The structural basis of multiple sclerosis are perivascular inflammatory foci in the white matter of the CNS. In the development of these foci participate to a major extent lymphocytes which express various surface signs (CD markers). They pass from the peripheral blood into the compartment of the CNS, produce various anti-inflammatory factors, mediate the destruction of myelin. The surface markers of lymphocytes can be detected by means of monoclonal antibodies, two signs concurrently can be examined by means of a flow cytometer.
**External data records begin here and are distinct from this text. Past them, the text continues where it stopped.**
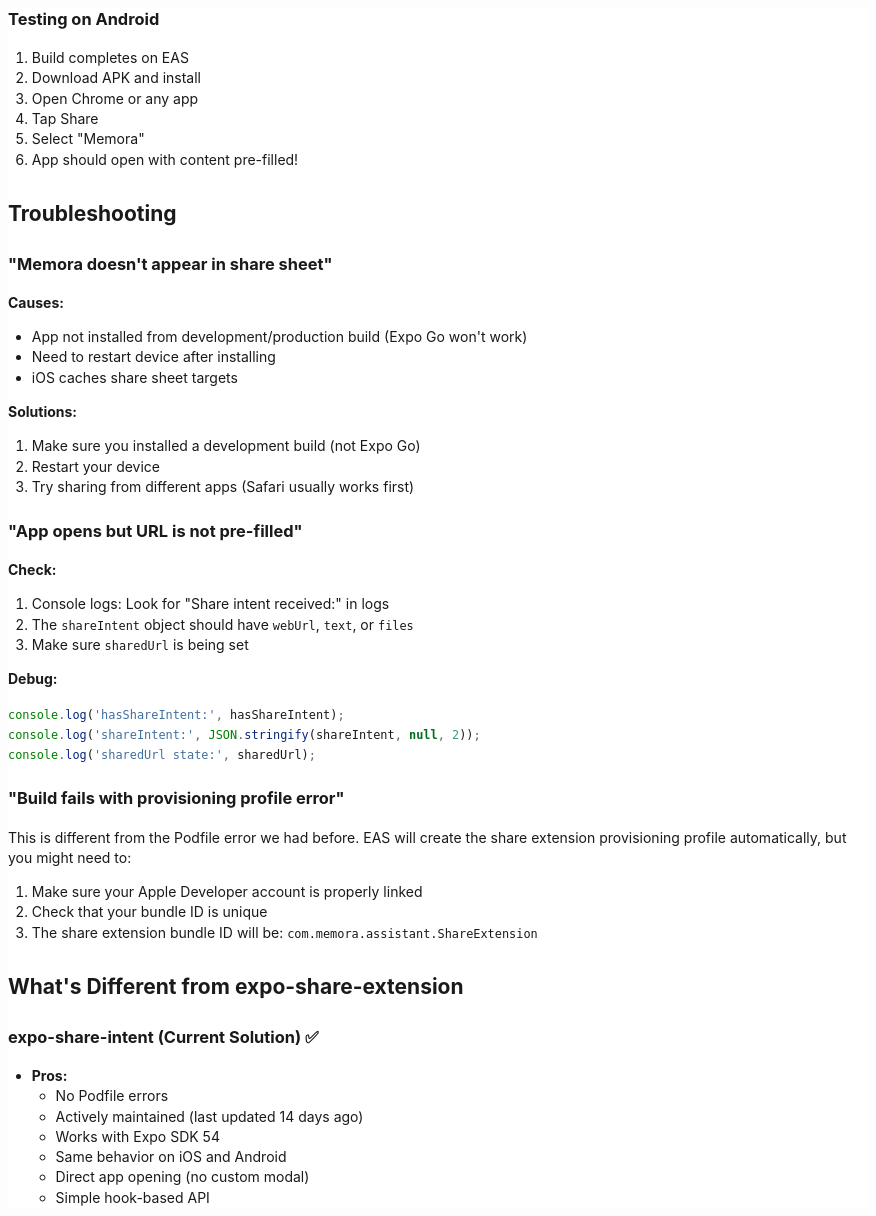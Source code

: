 ### Testing on Android

1. Build completes on EAS
2. Download APK and install
3. Open Chrome or any app
4. Tap Share
5. Select "Memora"
6. App should open with content pre-filled!

## Troubleshooting

### "Memora doesn't appear in share sheet"

**Causes:**
- App not installed from development/production build (Expo Go won't work)
- Need to restart device after installing
- iOS caches share sheet targets

**Solutions:**
1. Make sure you installed a development build (not Expo Go)
2. Restart your device
3. Try sharing from different apps (Safari usually works first)

### "App opens but URL is not pre-filled"

**Check:**
1. Console logs: Look for "Share intent received:" in logs
2. The `shareIntent` object should have `webUrl`, `text`, or `files`
3. Make sure `sharedUrl` is being set

**Debug:**
```typescript
console.log('hasShareIntent:', hasShareIntent);
console.log('shareIntent:', JSON.stringify(shareIntent, null, 2));
console.log('sharedUrl state:', sharedUrl);
```

### "Build fails with provisioning profile error"

This is different from the Podfile error we had before. EAS will create the share extension provisioning profile automatically, but you might need to:

1. Make sure your Apple Developer account is properly linked
2. Check that your bundle ID is unique
3. The share extension bundle ID will be: `com.memora.assistant.ShareExtension`

## What's Different from expo-share-extension

### expo-share-intent (Current Solution) ✅
- **Pros:**
  - No Podfile errors
  - Actively maintained (last updated 14 days ago)
  - Works with Expo SDK 54
  - Same behavior on iOS and Android
  - Direct app opening (no custom modal)
  - Simple hook-based API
The objective of the present study was examination of lymphocyte subpopulations in the peripheral blood and cerebrospinal fluid in patients with exacerbation of multiple sclerosis during secondary progression and in patients with lumboischiadic syndrome (LS) and to assess the dynamics in relation to treatment with methylprednisolone and cytosine arabinoside in patients with multiple sclerosis. After elaboration of the method for examination of CD markers in lymphocytes in the CSF the authors found an increased ratio of CD3+, CD4+, CD8+ and CD57+ cells in CSF and a drop after treatment with methylprednisolone, furthermore a reduced ratio of CD4+CD45RA+ cells in CSF and a rise of these cells after treatment. In the peripheral blood a lower percentage of CD8+CD57+ cells and decline of the percentage of CD57+ cells after treatment was found. The percentage of CD28+ cells in patients with multiple sclerosis is permanently elevated, after treatment with methylprednisolone a rise of CD8+CD281, CD191 and CD23+ cells occurs; there is a decline of NK cells and CD19+CD5 cells. The other examined subpopulations did not differ in the investigated groups. The assessed abnormalities in CSF and in the peripheral blood support the idea of a persistent inflammatory activation in the compartment of the CNS as well as in the peripheral bloodstream of patients also in the initial years of secondary chronic progression of multiple sclerosis.